4. This power of attorney document shall commence on [MM/DD/YYYY] and end on:

A. [INITIAL] [MM/DD/YYYY].
B. [INITIAL] – In the event of my disability (incapacitation).
C. [INITIAL] – In the event of my death.

This document can be terminated at any time by completing a revocation or by creating a new minor power of attorney form.

5. This power of attorney shall be governed under the laws in the State of Delaware and terminates any prior written form.

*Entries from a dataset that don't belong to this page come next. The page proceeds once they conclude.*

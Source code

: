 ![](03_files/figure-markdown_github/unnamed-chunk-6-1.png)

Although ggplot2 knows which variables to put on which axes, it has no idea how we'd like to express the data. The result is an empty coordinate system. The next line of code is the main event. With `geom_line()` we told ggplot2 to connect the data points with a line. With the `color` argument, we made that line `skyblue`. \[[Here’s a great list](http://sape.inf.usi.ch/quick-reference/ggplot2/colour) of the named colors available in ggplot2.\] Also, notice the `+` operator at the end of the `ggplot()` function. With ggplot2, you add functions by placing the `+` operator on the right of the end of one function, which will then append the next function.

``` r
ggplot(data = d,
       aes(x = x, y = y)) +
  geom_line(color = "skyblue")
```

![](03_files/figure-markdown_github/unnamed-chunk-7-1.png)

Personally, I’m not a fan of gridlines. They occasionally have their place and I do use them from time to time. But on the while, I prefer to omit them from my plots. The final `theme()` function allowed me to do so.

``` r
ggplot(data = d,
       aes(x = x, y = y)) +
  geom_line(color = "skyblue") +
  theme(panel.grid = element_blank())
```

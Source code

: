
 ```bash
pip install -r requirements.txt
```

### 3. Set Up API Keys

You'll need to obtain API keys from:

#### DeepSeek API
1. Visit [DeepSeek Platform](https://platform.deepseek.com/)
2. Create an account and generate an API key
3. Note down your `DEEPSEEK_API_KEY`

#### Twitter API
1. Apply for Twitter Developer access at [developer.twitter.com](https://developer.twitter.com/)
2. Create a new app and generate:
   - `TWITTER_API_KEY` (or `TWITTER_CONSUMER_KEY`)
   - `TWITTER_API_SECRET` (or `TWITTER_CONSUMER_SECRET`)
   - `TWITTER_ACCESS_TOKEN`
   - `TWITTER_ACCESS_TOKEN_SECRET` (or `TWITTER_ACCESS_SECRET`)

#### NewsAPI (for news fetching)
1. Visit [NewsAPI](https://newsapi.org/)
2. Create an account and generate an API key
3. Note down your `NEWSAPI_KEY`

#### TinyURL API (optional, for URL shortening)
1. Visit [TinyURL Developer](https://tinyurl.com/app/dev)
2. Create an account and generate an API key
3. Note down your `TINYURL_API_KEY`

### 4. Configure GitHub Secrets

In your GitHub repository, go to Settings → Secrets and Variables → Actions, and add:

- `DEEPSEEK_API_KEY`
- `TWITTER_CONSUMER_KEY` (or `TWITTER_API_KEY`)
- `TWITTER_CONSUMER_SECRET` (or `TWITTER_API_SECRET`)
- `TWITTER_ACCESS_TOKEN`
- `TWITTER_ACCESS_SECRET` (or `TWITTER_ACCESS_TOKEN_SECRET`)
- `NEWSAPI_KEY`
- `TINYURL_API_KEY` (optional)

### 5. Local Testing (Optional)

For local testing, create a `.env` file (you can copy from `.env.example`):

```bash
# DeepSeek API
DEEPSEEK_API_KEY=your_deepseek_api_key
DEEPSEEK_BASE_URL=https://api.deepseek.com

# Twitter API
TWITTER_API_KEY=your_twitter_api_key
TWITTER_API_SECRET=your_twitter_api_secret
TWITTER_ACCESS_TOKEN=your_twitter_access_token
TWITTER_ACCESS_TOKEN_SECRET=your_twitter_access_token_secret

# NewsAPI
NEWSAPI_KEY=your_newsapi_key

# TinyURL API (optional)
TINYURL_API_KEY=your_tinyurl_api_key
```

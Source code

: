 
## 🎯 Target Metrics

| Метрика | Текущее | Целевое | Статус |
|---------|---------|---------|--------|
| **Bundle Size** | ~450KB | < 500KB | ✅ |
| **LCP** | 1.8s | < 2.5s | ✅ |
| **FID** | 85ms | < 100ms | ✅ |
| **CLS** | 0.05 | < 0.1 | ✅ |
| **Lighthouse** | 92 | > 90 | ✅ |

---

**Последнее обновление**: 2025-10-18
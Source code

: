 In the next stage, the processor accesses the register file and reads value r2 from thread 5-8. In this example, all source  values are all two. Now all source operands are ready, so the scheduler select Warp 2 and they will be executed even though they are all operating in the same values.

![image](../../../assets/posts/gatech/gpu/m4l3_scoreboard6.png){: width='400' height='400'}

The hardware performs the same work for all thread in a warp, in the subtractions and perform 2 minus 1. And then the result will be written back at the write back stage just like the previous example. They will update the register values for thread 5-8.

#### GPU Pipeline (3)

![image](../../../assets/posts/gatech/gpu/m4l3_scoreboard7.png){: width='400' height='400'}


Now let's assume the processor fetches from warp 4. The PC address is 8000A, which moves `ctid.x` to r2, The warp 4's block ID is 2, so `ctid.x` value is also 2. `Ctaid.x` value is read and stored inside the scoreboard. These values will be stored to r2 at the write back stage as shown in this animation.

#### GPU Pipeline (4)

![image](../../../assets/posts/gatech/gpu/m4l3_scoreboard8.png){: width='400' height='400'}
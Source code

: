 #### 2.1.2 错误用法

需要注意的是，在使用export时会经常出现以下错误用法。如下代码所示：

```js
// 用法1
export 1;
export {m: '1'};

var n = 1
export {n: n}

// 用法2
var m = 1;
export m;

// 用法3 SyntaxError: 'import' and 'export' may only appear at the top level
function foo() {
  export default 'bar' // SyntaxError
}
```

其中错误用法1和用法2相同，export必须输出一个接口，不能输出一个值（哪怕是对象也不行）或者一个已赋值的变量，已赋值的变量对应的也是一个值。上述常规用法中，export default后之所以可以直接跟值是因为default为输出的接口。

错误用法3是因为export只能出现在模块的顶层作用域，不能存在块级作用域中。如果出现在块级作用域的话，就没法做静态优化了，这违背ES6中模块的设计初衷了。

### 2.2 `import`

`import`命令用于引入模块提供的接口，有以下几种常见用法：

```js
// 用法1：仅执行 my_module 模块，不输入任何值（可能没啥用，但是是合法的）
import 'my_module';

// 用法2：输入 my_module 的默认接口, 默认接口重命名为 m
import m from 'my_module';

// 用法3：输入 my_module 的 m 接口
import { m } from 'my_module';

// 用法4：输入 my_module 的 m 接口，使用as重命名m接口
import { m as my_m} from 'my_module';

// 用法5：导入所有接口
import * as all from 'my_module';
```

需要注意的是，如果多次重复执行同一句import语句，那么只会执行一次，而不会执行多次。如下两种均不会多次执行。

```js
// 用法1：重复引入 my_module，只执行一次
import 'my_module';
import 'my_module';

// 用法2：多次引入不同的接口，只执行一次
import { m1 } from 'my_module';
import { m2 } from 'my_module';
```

Parent/Guardian Signature: _______________ Date: _______
Print Name: _______________

Parent/Guardian Signature: _______________ Date: _______
Print Name: _______________

ACCEPTANCE BY ATTORNEY-IN-FACT

The undersigned Attorney-in-Fact acknowledges and executes this Power of Attorney, and by such execution does hereby affirm that I: (A) accept the appointment; (B) understand the duties under the Power of Attorney and under the law.

Attorney-in-fact Signature: _______________________ Date: ______________
Print Name: _______________________

NOTARY ACKNOWLEDGMENT

State of Delaware
County of _______________, ss.

On _______, before me appeared _______________, as the Parent(s)/Court Appointed Guardian(s) who proved to me through government-issued photo identification to be the above-named person(s), who in my presence executed the foregoing instrument and acknowledged that (s)he executed the same as his/her free act and deed.